Missy: I have heard about the anti-inflammatory diet. Can you explain a little bit more about that and which foods for example are the most inflammatory?

Dr. Renna: Sure. There are several anti-inflammatory diets or several approaches to reducing inflammation through the diet. The first one is to try and choose whole foods. In other words, foods that you know total content and ingredient.

Any food that’s in a box or in a bag or in a can or any food that comes out of the kitchen and served to you probably isn’t a whole food. So identifying whole foods is the first step. A chicken breast, some broccoli, some brown rice – those are all three whole foods and they make up the components of a very healthy meal for most people.

The second thing is to eat foods fresh when possible, in-season. There is a certain rhythm to us that gets programmed into us when we are very young and going back into that rhythm is actually anti-inflammatory. But I think the anti-inflammatory diet or the points that you are interested in are those that have to do with gluten, which is found in wheat, barley and rye, dairy products, and the entire Pandora’s box of sugared, sweetened and artificially sweetened products.
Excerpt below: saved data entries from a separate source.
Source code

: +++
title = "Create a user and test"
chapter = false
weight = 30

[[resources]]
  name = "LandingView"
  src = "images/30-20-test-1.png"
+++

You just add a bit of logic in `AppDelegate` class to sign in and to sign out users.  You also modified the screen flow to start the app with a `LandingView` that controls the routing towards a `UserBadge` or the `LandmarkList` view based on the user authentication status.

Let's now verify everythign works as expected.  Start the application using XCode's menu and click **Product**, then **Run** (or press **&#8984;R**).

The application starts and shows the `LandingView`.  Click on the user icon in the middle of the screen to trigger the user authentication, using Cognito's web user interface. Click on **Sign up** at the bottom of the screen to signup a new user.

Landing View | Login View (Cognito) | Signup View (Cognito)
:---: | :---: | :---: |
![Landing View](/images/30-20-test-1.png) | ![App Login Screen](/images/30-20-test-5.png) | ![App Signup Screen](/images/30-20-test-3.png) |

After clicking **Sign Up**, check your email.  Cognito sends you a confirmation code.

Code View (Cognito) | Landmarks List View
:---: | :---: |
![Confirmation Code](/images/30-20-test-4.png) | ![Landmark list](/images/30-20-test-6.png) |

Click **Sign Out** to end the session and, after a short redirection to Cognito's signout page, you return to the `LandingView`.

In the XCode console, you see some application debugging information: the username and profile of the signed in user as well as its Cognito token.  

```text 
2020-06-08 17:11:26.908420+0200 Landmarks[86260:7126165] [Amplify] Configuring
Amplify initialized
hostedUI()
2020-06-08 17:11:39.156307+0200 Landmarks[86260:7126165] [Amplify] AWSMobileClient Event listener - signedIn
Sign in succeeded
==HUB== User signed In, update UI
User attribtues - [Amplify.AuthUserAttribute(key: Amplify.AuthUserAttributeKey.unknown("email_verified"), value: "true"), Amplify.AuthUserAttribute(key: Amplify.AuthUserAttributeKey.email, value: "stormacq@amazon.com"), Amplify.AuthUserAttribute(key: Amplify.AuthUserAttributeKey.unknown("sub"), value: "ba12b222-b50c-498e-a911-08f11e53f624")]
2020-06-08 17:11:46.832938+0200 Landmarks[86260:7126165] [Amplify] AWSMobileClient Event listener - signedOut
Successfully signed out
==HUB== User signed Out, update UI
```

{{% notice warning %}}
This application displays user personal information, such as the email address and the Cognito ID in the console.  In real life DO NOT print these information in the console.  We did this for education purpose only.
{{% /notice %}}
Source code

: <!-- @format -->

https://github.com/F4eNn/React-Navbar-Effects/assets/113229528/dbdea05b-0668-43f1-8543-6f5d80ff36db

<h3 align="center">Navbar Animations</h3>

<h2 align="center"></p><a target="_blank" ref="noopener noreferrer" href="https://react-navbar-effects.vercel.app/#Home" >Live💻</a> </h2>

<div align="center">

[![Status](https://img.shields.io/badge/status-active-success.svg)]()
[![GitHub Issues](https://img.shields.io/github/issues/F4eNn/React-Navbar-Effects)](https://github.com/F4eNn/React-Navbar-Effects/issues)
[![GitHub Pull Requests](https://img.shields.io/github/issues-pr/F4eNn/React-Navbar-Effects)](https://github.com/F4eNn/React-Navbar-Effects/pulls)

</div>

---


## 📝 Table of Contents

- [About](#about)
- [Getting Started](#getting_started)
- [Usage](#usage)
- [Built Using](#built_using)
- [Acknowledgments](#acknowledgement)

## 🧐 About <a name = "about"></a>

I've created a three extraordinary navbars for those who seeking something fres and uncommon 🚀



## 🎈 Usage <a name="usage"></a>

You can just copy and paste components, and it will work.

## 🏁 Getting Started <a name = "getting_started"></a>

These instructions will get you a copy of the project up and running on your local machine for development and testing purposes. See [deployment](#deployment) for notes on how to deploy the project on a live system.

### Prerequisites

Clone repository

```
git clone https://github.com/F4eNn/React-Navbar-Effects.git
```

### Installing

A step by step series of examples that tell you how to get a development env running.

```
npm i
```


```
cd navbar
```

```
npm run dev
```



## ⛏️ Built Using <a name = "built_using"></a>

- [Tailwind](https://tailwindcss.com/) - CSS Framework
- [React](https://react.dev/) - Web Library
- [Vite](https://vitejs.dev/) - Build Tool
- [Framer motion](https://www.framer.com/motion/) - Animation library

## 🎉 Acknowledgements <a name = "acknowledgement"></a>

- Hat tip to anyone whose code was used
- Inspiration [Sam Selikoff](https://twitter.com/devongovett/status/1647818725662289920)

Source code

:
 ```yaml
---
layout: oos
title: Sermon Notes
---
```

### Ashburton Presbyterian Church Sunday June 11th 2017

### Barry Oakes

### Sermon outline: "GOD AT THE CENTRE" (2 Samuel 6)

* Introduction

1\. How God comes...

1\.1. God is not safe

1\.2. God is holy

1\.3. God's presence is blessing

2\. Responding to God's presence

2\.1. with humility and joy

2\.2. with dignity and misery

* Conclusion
In my opinion and in quite a bit of medical literature, those foods create inflammation after we grow up. They probably create inflammation in kids and we are probably seeing the result of that now in childhood obesity in America, but we know for fact that they create inflammation, excess inflammation, dietary inflammation in the majority of adults who eat.

So a simple anti-inflammatory diet means no gluten. So remember that’s no wheat, no rye, no barley, no dairy products, no sugar. Now that sounds awful. It sounds like how could I ever do that? How can I not eat meat? How can I not eat processed? I have to eat out at lunch every day, how can I not eat any sugar? It’s the only reward I get.

Honestly, I am the same way. Whenever I am told by my nutritionist, Dr. Renna, you have to make a change, I have the same resistance and I am grown accustomed to it and I realize that if I just do it one thing at a time, like this week I am just not going to eat any gluten, and I’ll keep eating cheese and I’ll keep having milk products and dairy products as much as I want.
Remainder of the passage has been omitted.